立憲の自治体議員からも「3党で一緒になったところで見栄えがよくない。各地から『中道結成で失敗したのに、あんなことをまたやるな』という声は出るだろうし、一緒になるくらいなら元の立ち位置でそのままやり続けるほうがやりやすい」と、懸念が広がっている状態だ。
立憲組の行く先は「社会党」か「ほぼ公明党」か、資金繰りの厳しい無所属か
今後、中道はどこに進んでいくのか。
新党構想のほかに取りざたされているのが、イメージを刷新するための党名変更や、公明だけの早期合流だ。
ただ、こうした手法には党内からは戸惑いの声も……。
「立憲民主党の創設者、枝野氏は『コロコロ党名を変えたり新党を作ったりするのは、有権者の信頼を失う』というのが持論だった。
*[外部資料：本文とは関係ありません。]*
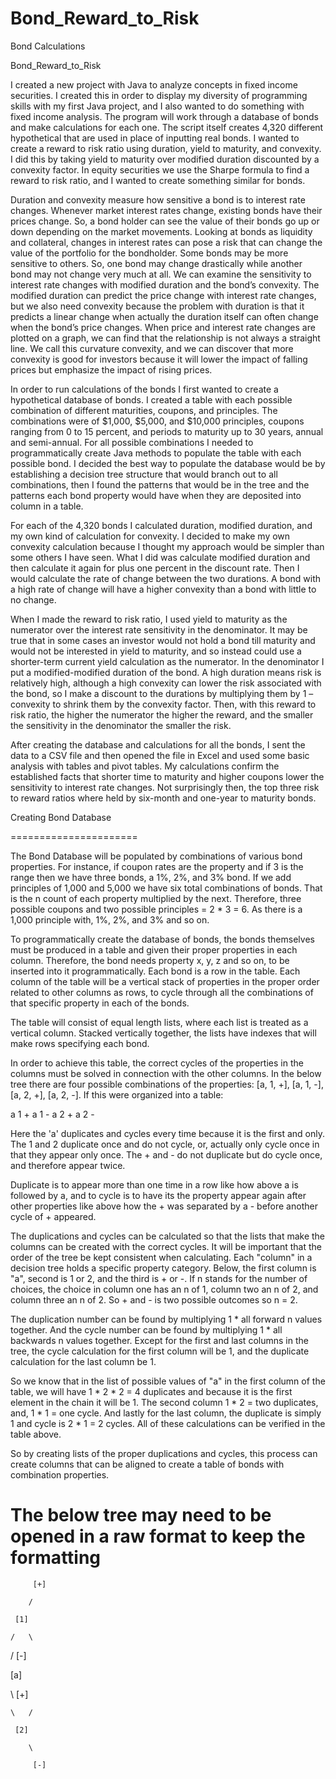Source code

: # Bond_Reward_to_Risk
Bond Calculations

Bond_Reward_to_Risk

I created a new project with Java to analyze concepts in fixed income securities. I created this in order to display my diversity of programming skills with my first Java project, and I also wanted to do something with fixed income analysis. The program will work through a database of bonds and make calculations for each one. The script itself creates 4,320 different hypothetical that are used in place of inputting real bonds. I wanted to create a reward to risk ratio using duration, yield to maturity, and convexity. I did this by taking yield to maturity over modified duration discounted by a convexity factor. In equity securities we use the Sharpe formula to find a reward to risk ratio, and I wanted to create something similar for bonds.  

Duration and convexity measure how sensitive a bond is to interest rate changes. Whenever market interest rates change, existing bonds have their prices change. So, a bond holder can see the value of their bonds go up or down depending on the market movements. Looking at bonds as liquidity and collateral, changes in interest rates can pose a risk that can change the value of the portfolio for the bondholder. Some bonds may be more sensitive to others. So, one bond may change drastically while another bond may not change very much at all. We can examine the sensitivity to interest rate changes with modified duration and the bond’s convexity. The modified duration can predict the price change with interest rate changes, but we also need convexity because the problem with duration is that it predicts a linear change when actually the duration itself can often change when the bond’s price changes. When price and interest rate changes are plotted on a graph, we can find that the relationship is not always a straight line.  We call this curvature convexity, and we can discover that more convexity is good for investors because it will lower the impact of falling prices but emphasize the impact of rising prices.  

In order to run calculations of the bonds I first wanted to create a hypothetical database of bonds. I created a table with each possible combination of different maturities, coupons, and principles. The combinations were of $1,000, $5,000, and $10,000 principles, coupons ranging from 0 to 15 percent, and periods to maturity up to 30 years, annual and semi-annual. For all possible combinations I needed to programmatically create Java methods to populate the table with each possible bond. I decided the best way to populate the database would be by establishing a decision tree structure that would branch out to all combinations, then I found the patterns that would be in the tree and the patterns each bond property would have when they are deposited into column in a table.  

For each of the 4,320 bonds I calculated duration, modified duration, and my own kind of calculation for convexity. I decided to make my own convexity calculation because I thought my approach would be simpler than some others I have seen. What I did was calculate modified duration and then calculate it again for plus one percent in the discount rate. Then I would calculate the rate of change between the two durations. A bond with a high rate of change will have a higher convexity than a bond with little to no change.  

When I made the reward to risk ratio, I used yield to maturity as the numerator over the interest rate sensitivity in the denominator. It may be true that in some cases an investor would not hold a bond till maturity and would not be interested in yield to maturity, and so instead could use a shorter-term current yield calculation as the numerator. In the denominator I put a modified-modified duration of the bond. A high duration means risk is relatively high, although a high convexity can lower the risk associated with the bond, so I make a discount to the durations by multiplying them by 1 – convexity to shrink them by the convexity factor. Then, with this reward to risk ratio, the higher the numerator the higher the reward, and the smaller the sensitivity in the denominator the smaller the risk.  

After creating the database and calculations for all the bonds, I sent the data to a CSV file and then opened the file in Excel and used some basic analysis with tables and pivot tables. My calculations confirm the established facts that shorter time to maturity and higher coupons lower the sensitivity to interest rate changes. Not surprisingly then, the top three risk to reward ratios where held by six-month and one-year to maturity bonds.  

Creating Bond Database 

====================== 

The Bond Database will be populated by combinations of various bond properties. For instance, if coupon rates are the property and if 3 is the range then we have three bonds, a 1%, 2%, and 3% bond. If we add principles of 1,000 and 5,000 we have six total combinations of bonds. That is the n count of each property multiplied by the next. Therefore, three possible coupons and two possible principles = 2 * 3 = 6. As there is a 1,000 principle with, 1%, 2%, and 3% and so on.  
  
To programmatically create the database of bonds, the bonds themselves must be produced in a table and given their proper properties in each column. Therefore, the bond needs property x, y, z and so on, to be inserted into it programmatically. Each bond is a row in the table. Each column of the table will be a vertical stack of properties in the proper order related to other columns as rows, to cycle through all the combinations of that specific property in each of the bonds.   

The table will consist of equal length lists, where each list is treated as a vertical column. Stacked vertically together, the lists have indexes that will make rows specifying each bond.   

In order to achieve this table, the correct cycles of the properties in the columns must be solved in connection with the other columns. In the below tree there are four possible combinations of the properties: [a, 1, +], [a, 1, -], [a, 2, +], [a, 2, -]. If this were organized into a table: 

a 1 + 
a 1 - 
a 2 + 
a 2 - 

Here the 'a' duplicates and cycles every time because it is the first and only. The 1 and 2 duplicate once and do not cycle, or, actually only cycle once in that they appear only once. The + and - do not duplicate but do cycle once, and therefore appear twice.  

Duplicate is to appear more than one time in a row like how above a is followed by a, and to cycle is to have its the property appear again after other properties like above how the + was separated by a - before another cycle of + appeared.  

The duplications and cycles can be calculated so that the lists that make the columns can be created with the correct cycles. It will be important that the order of the tree be kept consistent when calculating. Each "column" in a decision tree holds a specific property category. Below, the first column is "a", second is 1 or 2, and the third is + or -. If n stands for the number of choices, the choice in column one has an n of 1, column two an n of 2, and column three an n of 2. So + and - is two possible outcomes so n = 2.  

The duplication number can be found by multiplying 1 * all forward n values together. And the cycle number can be found by multiplying 1 * all backwards n values together. Except for the first and last columns in the tree, the cycle calculation for the first column will be 1, and the duplicate calculation for the last column be 1.    

So we know that in the list of possible values of "a" in the first column of the table, we will have 1 * 2 * 2 = 4 duplicates and because it is the first element in the chain it will be 1. The second column  1 * 2 = two duplicates, and, 1 * 1 = one cycle. And lastly for the last column, the duplicate is simply 1 and cycle is 2 * 1 = 2 cycles. All of these calculations can be verified in the table above.  

So by creating lists of the proper duplications and cycles, this process can create columns that can be aligned to create a table of bonds with combination properties. 

# The below tree may need to be opened in a raw format to keep the formatting

         [+] 

        /         

     [1]  

    /   \   

   /     [-]  

[a]        

   \     [+] 

    \   / 

     [2]     

        \    

         [-]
たしかに、中道改革連合ができて間もないのに党名を変更しても、有権者からの期待は集まりそうもない」(中道落選者)
参院の立憲が合流に慎重なため、公明だけの早期合流も取りざたされているが、その構想にも「公明が立憲を乗っ取り、飲み込んでいく」との冷ややかな見方が。
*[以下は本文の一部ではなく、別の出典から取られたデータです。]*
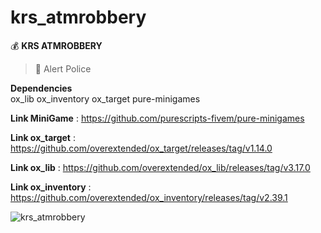 # krs_atmrobbery
:moneybag:  **KRS ATMROBBERY**  

> :police_car:  Alert Police

 **Dependencies**  
  ox_lib
  ox_inventory
  ox_target
  pure-minigames


  **Link MiniGame** : https://github.com/purescripts-fivem/pure-minigames

  **Link ox_target** : https://github.com/overextended/ox_target/releases/tag/v1.14.0

  **Link ox_lib** : https://github.com/overextended/ox_lib/releases/tag/v3.17.0

  **Link ox_inventory** : https://github.com/overextended/ox_inventory/releases/tag/v2.39.1


  
![krs_atmrobbery](https://github.com/Krs-Scripts/krs_atmrobbery/assets/131356071/cb4b831e-8f88-4dc7-a5f5-1f444789ad53)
「衆院も公明系が立憲系より多いし、そこにさらに参院の公明議員20人以上が加われば、公明系が立憲系の2倍以上いるような『ほぼ公明党』になる。
街頭では『立憲から中道に行った人は政策を曲げた』『みんな創価学会の信者になったのか』と言われるし、左派色が強い参院立憲組は後からなんてますます合流しにくくなるのでは」(立憲自治体議員)
そうなると、参院に残る立憲や、いまだ様子見が多い中道の立憲系落選者たちの行方どうなるのか。
全国紙政治部記者は「中道は公明の現職が多く、立憲系が公明に乗っ取られたような状態になりそうないっぽう、立憲は左派色が強くなり、幅広い支持を集められず“社会党化”して先細りしていく可能性がある。
だからといって無所属は資金面で厳しい。政治団体を作った枝野氏の動きも注目されているが、2017年に立憲を立ち上げたときにかなりの借金を負っており、資金的に新党結成は厳しいはず。立憲系の人たちはどの選択をしてもいばらの道となりそうだ」とみる。
中道・公明・立憲の行く末は……。7月の通常国会閉会後にも、どのいばらの道に進むか、それぞれの選択が迫られそうだ。